**DIRECTIONS:**
Scan the entries below for the word "production", then copy each line that holds it.

─── ENTRIES SUPPLIED ───

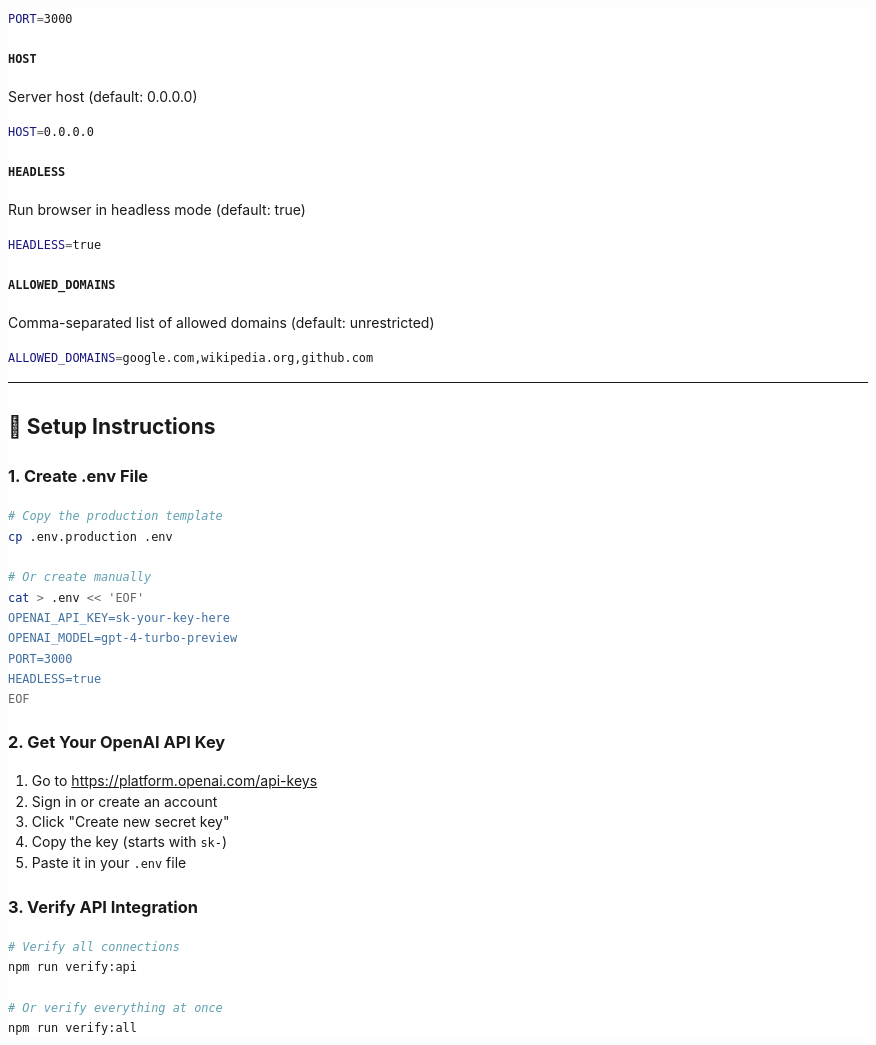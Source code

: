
 ```bash
PORT=3000
```

#### `HOST`
Server host (default: 0.0.0.0)

```bash
HOST=0.0.0.0
```

#### `HEADLESS`
Run browser in headless mode (default: true)

```bash
HEADLESS=true
```

#### `ALLOWED_DOMAINS`
Comma-separated list of allowed domains (default: unrestricted)

```bash
ALLOWED_DOMAINS=google.com,wikipedia.org,github.com
```

---

## 🔧 Setup Instructions

### 1. Create .env File

```bash
# Copy the production template
cp .env.production .env

# Or create manually
cat > .env << 'EOF'
OPENAI_API_KEY=sk-your-key-here
OPENAI_MODEL=gpt-4-turbo-preview
PORT=3000
HEADLESS=true
EOF
```

### 2. Get Your OpenAI API Key

1. Go to https://platform.openai.com/api-keys
2. Sign in or create an account
3. Click "Create new secret key"
4. Copy the key (starts with `sk-`)
5. Paste it in your `.env` file

### 3. Verify API Integration

```bash
# Verify all connections
npm run verify:api

# Or verify everything at once
npm run verify:all
```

───

**ANSWER TO THE EXERCISE:**
# Copy the production template
cp .env.production .env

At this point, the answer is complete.